[Collected data entries]
◆ ◆ ◆

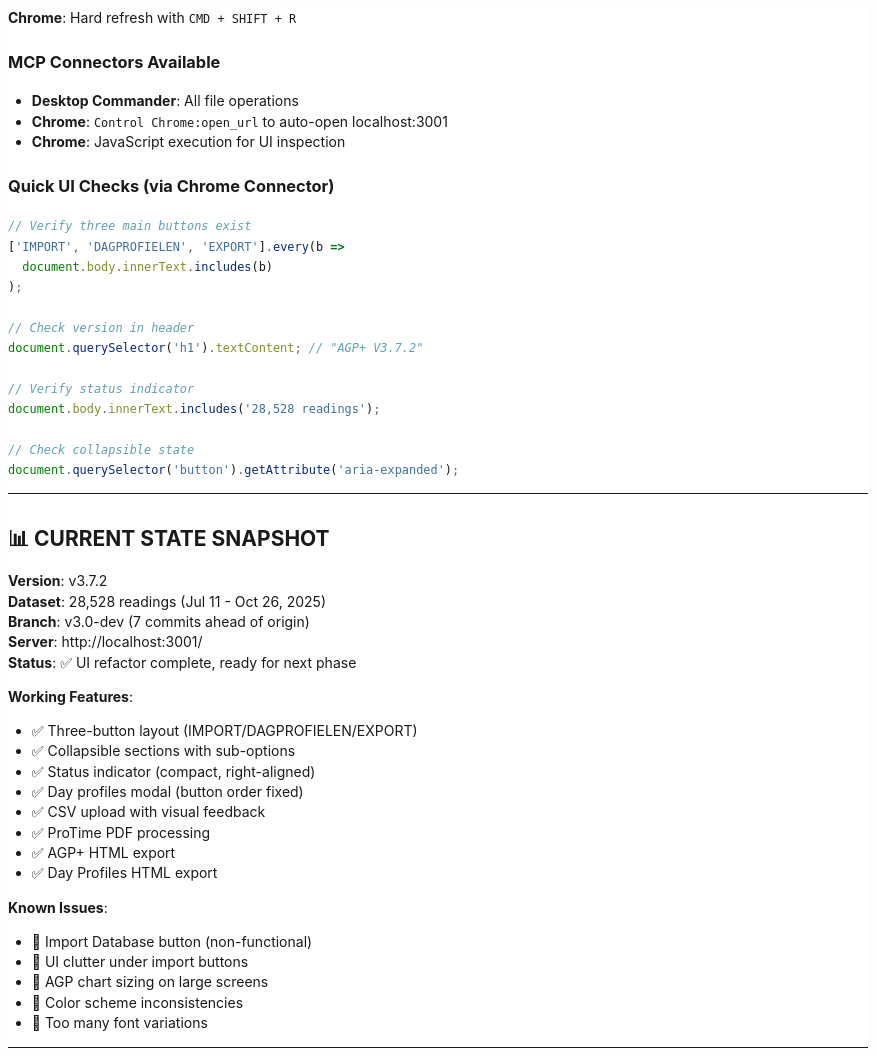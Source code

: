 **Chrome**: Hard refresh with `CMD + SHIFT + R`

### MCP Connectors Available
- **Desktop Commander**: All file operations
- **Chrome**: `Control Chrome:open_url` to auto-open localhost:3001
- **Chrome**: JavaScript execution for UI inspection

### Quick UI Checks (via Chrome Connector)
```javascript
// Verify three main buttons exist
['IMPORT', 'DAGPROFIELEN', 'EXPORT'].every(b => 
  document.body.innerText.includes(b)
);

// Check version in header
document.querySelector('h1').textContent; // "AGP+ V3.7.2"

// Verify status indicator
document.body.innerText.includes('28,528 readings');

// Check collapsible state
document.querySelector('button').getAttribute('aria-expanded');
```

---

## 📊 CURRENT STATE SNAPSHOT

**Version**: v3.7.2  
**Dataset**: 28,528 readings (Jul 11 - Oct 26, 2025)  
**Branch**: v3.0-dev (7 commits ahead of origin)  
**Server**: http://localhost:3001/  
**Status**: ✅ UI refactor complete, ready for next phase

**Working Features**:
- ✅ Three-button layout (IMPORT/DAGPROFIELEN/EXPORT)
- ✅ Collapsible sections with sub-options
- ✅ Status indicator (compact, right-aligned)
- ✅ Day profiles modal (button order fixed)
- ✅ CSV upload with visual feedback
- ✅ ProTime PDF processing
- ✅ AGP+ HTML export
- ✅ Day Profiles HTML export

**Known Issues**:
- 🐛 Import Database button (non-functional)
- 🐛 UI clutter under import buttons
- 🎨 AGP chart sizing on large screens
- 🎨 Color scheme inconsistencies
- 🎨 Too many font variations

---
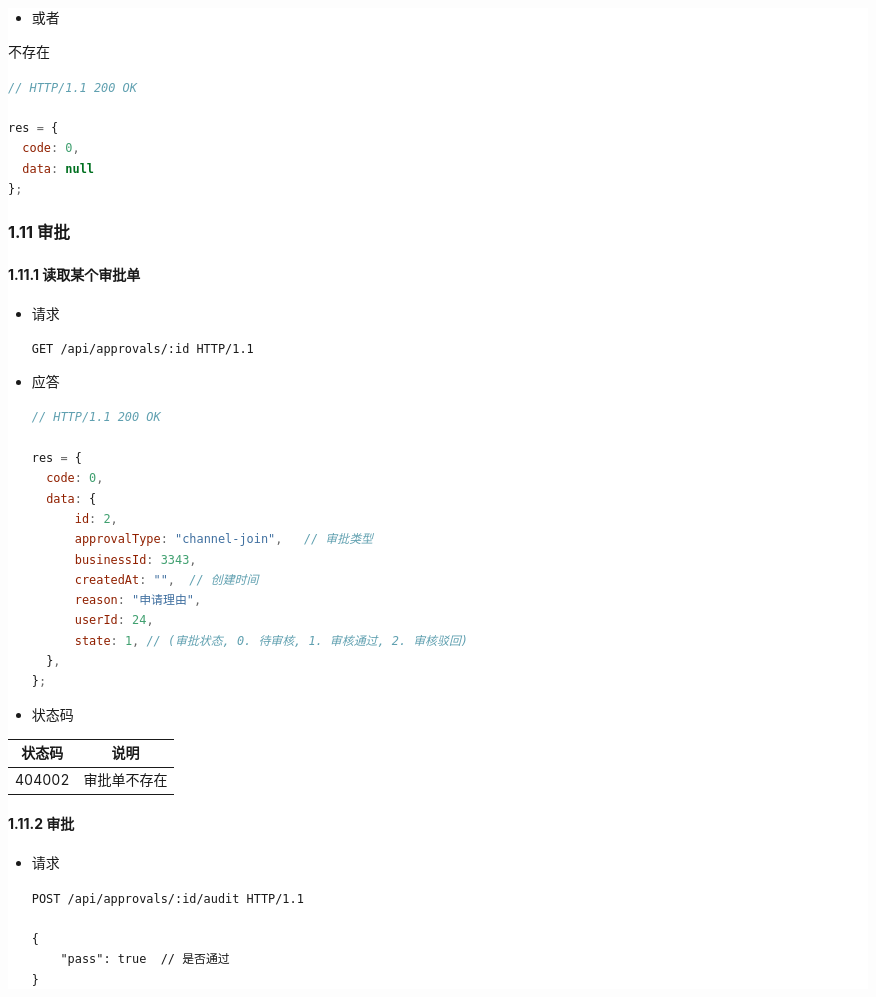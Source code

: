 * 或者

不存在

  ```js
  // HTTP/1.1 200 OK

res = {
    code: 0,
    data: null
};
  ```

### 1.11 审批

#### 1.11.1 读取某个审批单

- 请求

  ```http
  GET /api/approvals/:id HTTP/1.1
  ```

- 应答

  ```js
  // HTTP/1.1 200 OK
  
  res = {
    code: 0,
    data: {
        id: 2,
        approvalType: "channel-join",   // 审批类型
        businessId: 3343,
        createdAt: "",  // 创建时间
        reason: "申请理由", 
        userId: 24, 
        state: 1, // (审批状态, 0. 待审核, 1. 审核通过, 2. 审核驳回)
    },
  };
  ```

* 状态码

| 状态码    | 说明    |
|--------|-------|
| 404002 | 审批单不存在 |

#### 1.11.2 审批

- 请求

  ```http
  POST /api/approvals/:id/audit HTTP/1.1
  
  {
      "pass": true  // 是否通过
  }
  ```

◆ ◆ ◆

Your objective:
Find every line above that contains the word "body", and return each one.

Response for this exercise:
  document.body.innerText.includes(b)
document.body.innerText.includes('28,528 readings');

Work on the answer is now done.